> **WORK TO BE COMPLETED**
Drop the pictures, then extract the listing word for word.

=== Section Start ===

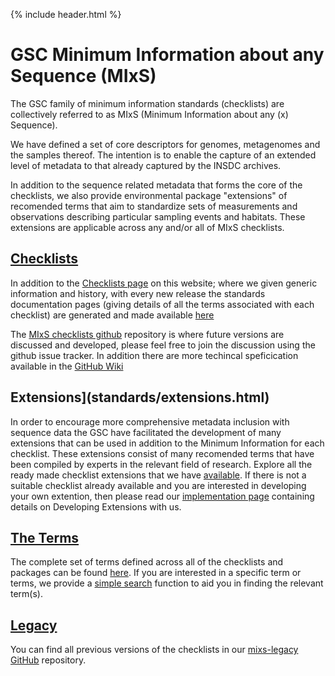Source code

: {% include header.html %}


# GSC Minimum Information about any Sequence (MIxS)

The GSC family of minimum information standards (checklists) are collectively referred to as MIxS (Minimum Information about any (x) Sequence).

We have defined a set of core descriptors for genomes, metagenomes and the samples thereof. The intention is to enable the capture of an extended level of metadata to that already captured by the INSDC archives. 

In addition to the sequence related metadata that forms the core of the checklists, we also provide environmental package "extensions" of recomended terms that aim to standardize sets of measurements and observations describing particular sampling events and habitats. These extensions are applicable across any and/or all of MIxS checklists. 

## [Checklists](standards/checklists.html)

In addition to the [Checklists page](standards/checklists.html) on this website; where we given generic information and history, with every new release the standards documentation pages (giving details of all the terms associated with each checklist) are generated and made available [here](https://genomicsstandardsconsortium.github.io/mixs/#checklists)

The [MIxS checklists github](https://github.com/GenomicsStandardsConsortium/mixs/) repository is where future versions are discussed and developed, please feel free to join the discussion using the github issue tracker.
In addition there are more techincal speficication available in the [GitHub Wiki](https://github.com/GenomicsStandardsConsortium/mixs/wiki)

## Extensions](standards/extensions.html)

In order to encourage more comprehensive metadata inclusion with sequence data the GSC have facilitated the development of many extensions that can be used in addition to the Minimum Information for each checklist. These extensions consist of many recomended terms that have been compiled by experts in the relevant field of research. Explore all the ready made checklist extensions that we have [available](standards/extensions.html).
If there is not a suitable checklist already available and you are interested in developing your own extention, then please read our [implementation page](standards/implementation.html) containing details on Developing Extensions with us.

## [The Terms](standards/all-terms.html)
The complete set of terms defined across all of the checklists and packages can be found [here](standards/all-terms.html).
If you are interested in a specific term or terms, we provide a [simple search](standards/search-terms.html) function to aid you in finding the relevant term(s).


## [Legacy](standards/previous-mixs.html)
You can find all previous versions of the checklists in our [mixs-legacy GitHub](https://github.com/GenomicsStandardsConsortium/mixs-legacy) repository.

=== Section End ===

> **SOLVED PROBLEM**
Source code

: {% include header.html %}


# GSC Minimum Information about any Sequence (MIxS)

The GSC family of minimum information standards (checklists) are collectively referred to as MIxS (Minimum Information about any (x) Sequence).

We have defined a set of core descriptors for genomes, metagenomes and the samples thereof. The intention is to enable the capture of an extended level of metadata to that already captured by the INSDC archives. 

In addition to the sequence related metadata that forms the core of the checklists, we also provide environmental package "extensions" of recomended terms that aim to standardize sets of measurements and observations describing particular sampling events and habitats. These extensions are applicable across any and/or all of MIxS checklists. 

## [Checklists](standards/checklists.html)

In addition to the [Checklists page](standards/checklists.html) on this website; where we given generic information and history, with every new release the standards documentation pages (giving details of all the terms associated with each checklist) are generated and made available [here](https://genomicsstandardsconsortium.github.io/mixs/#checklists)

The [MIxS checklists github](https://github.com/GenomicsStandardsConsortium/mixs/) repository is where future versions are discussed and developed, please feel free to join the discussion using the github issue tracker.
In addition there are more techincal speficication available in the [GitHub Wiki](https://github.com/GenomicsStandardsConsortium/mixs/wiki)

## Extensions](standards/extensions.html)

In order to encourage more comprehensive metadata inclusion with sequence data the GSC have facilitated the development of many extensions that can be used in addition to the Minimum Information for each checklist. These extensions consist of many recomended terms that have been compiled by experts in the relevant field of research. Explore all the ready made checklist extensions that we have [available](standards/extensions.html).
If there is not a suitable checklist already available and you are interested in developing your own extention, then please read our [implementation page](standards/implementation.html) containing details on Developing Extensions with us.

## [The Terms](standards/all-terms.html)
The complete set of terms defined across all of the checklists and packages can be found [here](standards/all-terms.html).
If you are interested in a specific term or terms, we provide a [simple search](standards/search-terms.html) function to aid you in finding the relevant term(s).


## [Legacy](standards/previous-mixs.html)
You can find all previous versions of the checklists in our [mixs-legacy GitHub](https://github.com/GenomicsStandardsConsortium/mixs-legacy) repository.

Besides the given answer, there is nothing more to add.